[Opening DATA TO EXAMINE section]

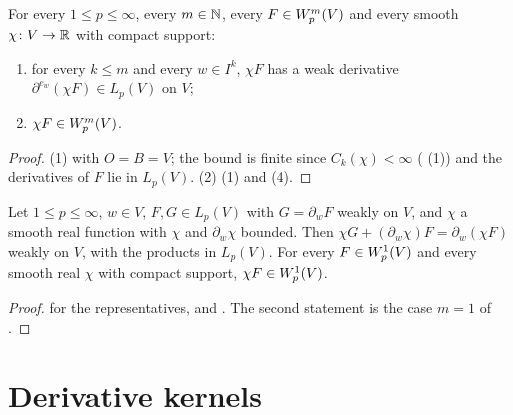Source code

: \begin{corollary}
\label{cor:sobolev-multiplier}
\leanok
{}
For every $1 \leq p \leq \infty$, every $m \in \mathbb{N}$, every $F \in W^{m}_{p}(V)$ and every smooth
$\chi \colon V \to \mathbb{R}$ with compact support:
\begin{enumerate}
  \item for every $k \leq m$ and every $w \in I^k$, $\chi F$ has a weak derivative
    $\partial^{e_w} (\chi F) \in L_p(V)$ on $V$;
  \item $\chi F \in W^{m}_{p}(V)$.
\end{enumerate}
\end{corollary}

\begin{proof}
\leanok
(1)  with $O = B = V$; the bound is finite since $C_k(\chi) < \infty$
( (1)) and the derivatives of $F$ lie in $L_p(V)$. (2) (1) and
 (4).
\end{proof}

\begin{lemma}
\label{lem:product-rule-lp}
\leanok
{}
Let $1 \leq p \leq \infty$, $w \in V$, $F, G \in L_p(V)$ with $G = \partial_w F$ weakly on $V$,
and $\chi$ a smooth real function with $\chi$ and $\partial_w \chi$ bounded. Then
$\chi G + (\partial_w \chi) F = \partial_w (\chi F)$ weakly on $V$, with the products in
$L_p(V)$. For every $F \in W^{1}_{p}(V)$ and every smooth real $\chi$ with compact support,
$\chi F \in W^{1}_{p}(V)$.
\end{lemma}

\begin{proof}
\leanok
{} for the representatives, and
. The second statement is the case $m = 1$ of
.
\end{proof}

\section{Derivative kernels}
\label{sec:derivative-kernels}

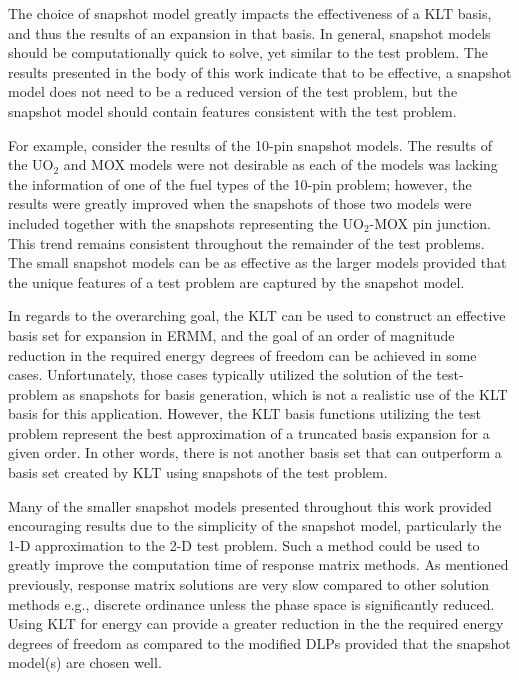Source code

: The choice of snapshot model greatly impacts the effectiveness of a KLT basis, 
and thus the results of an expansion in that basis.  In general, snapshot 
models should be computationally quick to solve, yet similar to the test 
problem.  The results presented in the body of this work indicate that to be 
effective, a snapshot model does not need to be a reduced version of the test 
problem, but the snapshot model should contain features consistent with the 
test problem.  

For example, consider the results of the 10-pin snapshot 
models.  The results of the UO$_2$ and MOX models were not desirable as each of 
the models was lacking the information of one of the fuel types of the 10-pin 
problem; however, the results were greatly improved when the snapshots of those 
two models were included together with the snapshots representing the 
UO$_2$-MOX pin junction. This trend remains consistent throughout the 
remainder of the test problems.  The small snapshot models can be as 
effective as the larger models provided that the unique features of a test 
problem are captured by the snapshot model.  

In regards to the overarching goal, the KLT can be used to construct an 
effective basis set for expansion in ERMM, and the goal of an order of 
magnitude reduction in the required energy degrees of freedom can be achieved 
in some cases.  Unfortunately, those cases typically utilized the solution of 
the test-problem as snapshots for basis generation, which is not a realistic 
use of the KLT basis for this application.  However, the KLT basis functions 
utilizing the test problem represent the best approximation of a truncated 
basis expansion for a given order.  In other words, there is not another basis 
set that can outperform a basis set created by KLT using snapshots of the test 
problem.  

Many of the smaller snapshot models presented throughout this work provided 
encouraging results due to the simplicity of the snapshot model, particularly 
the 1-D approximation to the 2-D test problem.  Such a method could be 
used to greatly improve the computation time of response matrix methods.  
As mentioned previously, response matrix solutions are very slow compared 
to other solution methods e.g., discrete ordinance unless the phase space 
is significantly reduced.  Using KLT for energy can provide a greater reduction 
in the the required energy degrees of freedom as compared to the modified DLPs 
provided that the snapshot model(s) are chosen well. 

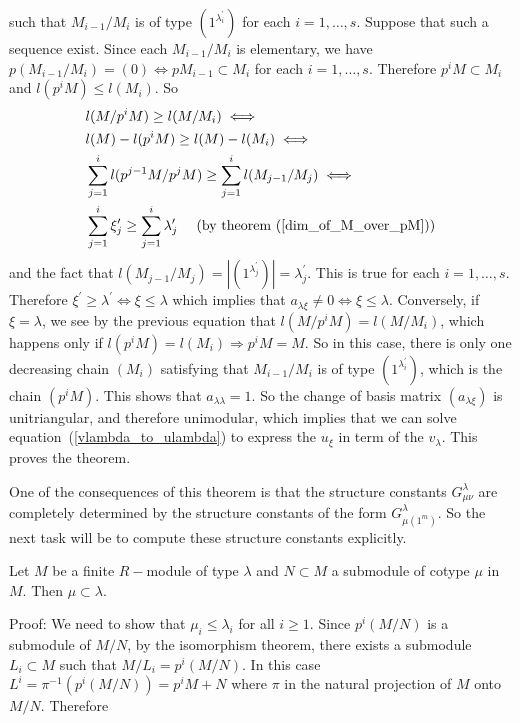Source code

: such that $M_{i-1}/M_i$ is of type $(1^{\lambda_i^\prime})$ for each $i=1,\dots,s$. Suppose that such a sequence exist. Since each $M_{i-1}/M_i$ is elementary, we have $p(M_{i-1}/M_i)=(0)\iff pM_{i-1}\subset M_i$ for each $i=1,\dots,s$. Therefore $p^iM\subset M_i$ and $l(p^iM)\leq l(M_i)$. So
\begin{equation}
    \begin{split}
        &l(M/p^iM)\geq l(M/M_i)\iff \\
        &l(M)-l(p^iM)\geq l(M)-l(M_i) \iff\\
        &\sum_{j=1}^{i}l(p^{j-1}M/p^jM)\geq \sum_{j=1}^{i}l(M_{j-1}/M_j)\iff\\
        &\sum_{j=1}^{i}\xi_j^\prime\geq \sum_{j=1}^{i}\lambda_j^\prime\quad\text{ (by theorem~(\ref{dim_of_M_over_pM})}) 
    \end{split}
\end{equation}
and the fact that $l(M_{j-1}/M_j)=|(1^{\lambda_j^\prime})|=\lambda_j^\prime$. This is true for each $i=1,\dots, s$. Therefore $\xi^\prime\geq\lambda^\prime\iff \xi\leq \lambda$ which implies that $a_{\lambda\xi}\neq0\iff \xi\leq \lambda$. Conversely, if $\xi=\lambda$, we see by the previous equation that $l(M/p^iM)= l(M/M_i)$, which happens only if $l(p^iM)=l(M_i)\Rightarrow p^iM=M$. So in this case, there is only one decreasing chain $(M_i)$ satisfying that $M_{i-1}/M_i$ is of type $(1^{\lambda_i^\prime})$, which is the chain $(p^iM)$. This shows that $a_{\lambda\lambda}=1$. So the change of basis matrix $(a_{\lambda\xi})$ is unitriangular, and therefore unimodular, which implies that we can solve equation~(\ref{vlambda_to_ulambda}) to express the $u_\xi$ in term of the $v_\lambda$. This proves the theorem.\par
One of the consequences of this theorem is that the structure constants $G_{\mu\nu}^\lambda$ are completely determined by the structure constants of the form $G_{\mu(1^m)}^\lambda$. So the next task will be to compute these structure constants explicitly.
\begin{dang}
    \begin{lemma}\label{cotype_contained_in_type}\cite{macdonald1998symmetric}
        Let $M$ be a finite $R-$module of type $\lambda$ and $N\subset M$ a submodule of cotype $\mu$ in $M$. Then $\mu\subset \lambda$.
    \end{lemma}
\end{dang}
Proof: We need to show that $\mu_i\leq\lambda_i$ for all $i\geq1$. Since $p^i(M/N)$ is a submodule of $M/N$, by the isomorphism theorem, there exists a submodule $L_i\subset M$ such that $M/L_i=p^i(M/N)$. In this case $L^i=\pi^{-1}(p^i(M/N))=p^iM+N$ where $\pi$ in the natural projection of $M$ onto $M/N$. Therefore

[Closing DATA TO EXAMINE section]

What you return must match the material above exactly, minus its pictures.

Source code

: \begin{corollary}
\label{cor:sobolev-multiplier}
\leanok
{}
For every $1 \leq p \leq \infty$, every $m \in \mathbb{N}$, every $F \in W^{m}_{p}(V)$ and every smooth
$\chi \colon V \to \mathbb{R}$ with compact support:
\begin{enumerate}
  \item for every $k \leq m$ and every $w \in I^k$, $\chi F$ has a weak derivative
    $\partial^{e_w} (\chi F) \in L_p(V)$ on $V$;
  \item $\chi F \in W^{m}_{p}(V)$.
\end{enumerate}
\end{corollary}

\begin{proof}
\leanok
(1)  with $O = B = V$; the bound is finite since $C_k(\chi) < \infty$
( (1)) and the derivatives of $F$ lie in $L_p(V)$. (2) (1) and
 (4).
\end{proof}

\begin{lemma}
\label{lem:product-rule-lp}
\leanok
{}
Let $1 \leq p \leq \infty$, $w \in V$, $F, G \in L_p(V)$ with $G = \partial_w F$ weakly on $V$,
and $\chi$ a smooth real function with $\chi$ and $\partial_w \chi$ bounded. Then
$\chi G + (\partial_w \chi) F = \partial_w (\chi F)$ weakly on $V$, with the products in
$L_p(V)$. For every $F \in W^{1}_{p}(V)$ and every smooth real $\chi$ with compact support,
$\chi F \in W^{1}_{p}(V)$.
\end{lemma}

\begin{proof}
\leanok
{} for the representatives, and
. The second statement is the case $m = 1$ of
.
\end{proof}

\section{Derivative kernels}
\label{sec:derivative-kernels}

Source code

: The choice of snapshot model greatly impacts the effectiveness of a KLT basis, 
and thus the results of an expansion in that basis.  In general, snapshot 
models should be computationally quick to solve, yet similar to the test 
problem.  The results presented in the body of this work indicate that to be 
effective, a snapshot model does not need to be a reduced version of the test 
problem, but the snapshot model should contain features consistent with the 
test problem.  

For example, consider the results of the 10-pin snapshot 
models.  The results of the UO$_2$ and MOX models were not desirable as each of 
the models was lacking the information of one of the fuel types of the 10-pin 
problem; however, the results were greatly improved when the snapshots of those 
two models were included together with the snapshots representing the 
UO$_2$-MOX pin junction. This trend remains consistent throughout the 
remainder of the test problems.  The small snapshot models can be as 
effective as the larger models provided that the unique features of a test 
problem are captured by the snapshot model.  

In regards to the overarching goal, the KLT can be used to construct an 
effective basis set for expansion in ERMM, and the goal of an order of 
magnitude reduction in the required energy degrees of freedom can be achieved 
in some cases.  Unfortunately, those cases typically utilized the solution of 
the test-problem as snapshots for basis generation, which is not a realistic 
use of the KLT basis for this application.  However, the KLT basis functions 
utilizing the test problem represent the best approximation of a truncated 
basis expansion for a given order.  In other words, there is not another basis 
set that can outperform a basis set created by KLT using snapshots of the test 
problem.  

Many of the smaller snapshot models presented throughout this work provided 
encouraging results due to the simplicity of the snapshot model, particularly 
the 1-D approximation to the 2-D test problem.  Such a method could be 
used to greatly improve the computation time of response matrix methods.  
As mentioned previously, response matrix solutions are very slow compared 
to other solution methods e.g., discrete ordinance unless the phase space 
is significantly reduced.  Using KLT for energy can provide a greater reduction 
in the the required energy degrees of freedom as compared to the modified DLPs 
provided that the snapshot model(s) are chosen well. 

Source code

: such that $M_{i-1}/M_i$ is of type $(1^{\lambda_i^\prime})$ for each $i=1,\dots,s$. Suppose that such a sequence exist. Since each $M_{i-1}/M_i$ is elementary, we have $p(M_{i-1}/M_i)=(0)\iff pM_{i-1}\subset M_i$ for each $i=1,\dots,s$. Therefore $p^iM\subset M_i$ and $l(p^iM)\leq l(M_i)$. So
\begin{equation}
    \begin{split}
        &l(M/p^iM)\geq l(M/M_i)\iff \\
        &l(M)-l(p^iM)\geq l(M)-l(M_i) \iff\\
        &\sum_{j=1}^{i}l(p^{j-1}M/p^jM)\geq \sum_{j=1}^{i}l(M_{j-1}/M_j)\iff\\
        &\sum_{j=1}^{i}\xi_j^\prime\geq \sum_{j=1}^{i}\lambda_j^\prime\quad\text{ (by theorem~(\ref{dim_of_M_over_pM})}) 
    \end{split}
\end{equation}
and the fact that $l(M_{j-1}/M_j)=|(1^{\lambda_j^\prime})|=\lambda_j^\prime$. This is true for each $i=1,\dots, s$. Therefore $\xi^\prime\geq\lambda^\prime\iff \xi\leq \lambda$ which implies that $a_{\lambda\xi}\neq0\iff \xi\leq \lambda$. Conversely, if $\xi=\lambda$, we see by the previous equation that $l(M/p^iM)= l(M/M_i)$, which happens only if $l(p^iM)=l(M_i)\Rightarrow p^iM=M$. So in this case, there is only one decreasing chain $(M_i)$ satisfying that $M_{i-1}/M_i$ is of type $(1^{\lambda_i^\prime})$, which is the chain $(p^iM)$. This shows that $a_{\lambda\lambda}=1$. So the change of basis matrix $(a_{\lambda\xi})$ is unitriangular, and therefore unimodular, which implies that we can solve equation~(\ref{vlambda_to_ulambda}) to express the $u_\xi$ in term of the $v_\lambda$. This proves the theorem.\par
One of the consequences of this theorem is that the structure constants $G_{\mu\nu}^\lambda$ are completely determined by the structure constants of the form $G_{\mu(1^m)}^\lambda$. So the next task will be to compute these structure constants explicitly.
\begin{dang}
    \begin{lemma}\label{cotype_contained_in_type}\cite{macdonald1998symmetric}
        Let $M$ be a finite $R-$module of type $\lambda$ and $N\subset M$ a submodule of cotype $\mu$ in $M$. Then $\mu\subset \lambda$.
    \end{lemma}
\end{dang}
Proof: We need to show that $\mu_i\leq\lambda_i$ for all $i\geq1$. Since $p^i(M/N)$ is a submodule of $M/N$, by the isomorphism theorem, there exists a submodule $L_i\subset M$ such that $M/L_i=p^i(M/N)$. In this case $L^i=\pi^{-1}(p^i(M/N))=p^iM+N$ where $\pi$ in the natural projection of $M$ onto $M/N$. Therefore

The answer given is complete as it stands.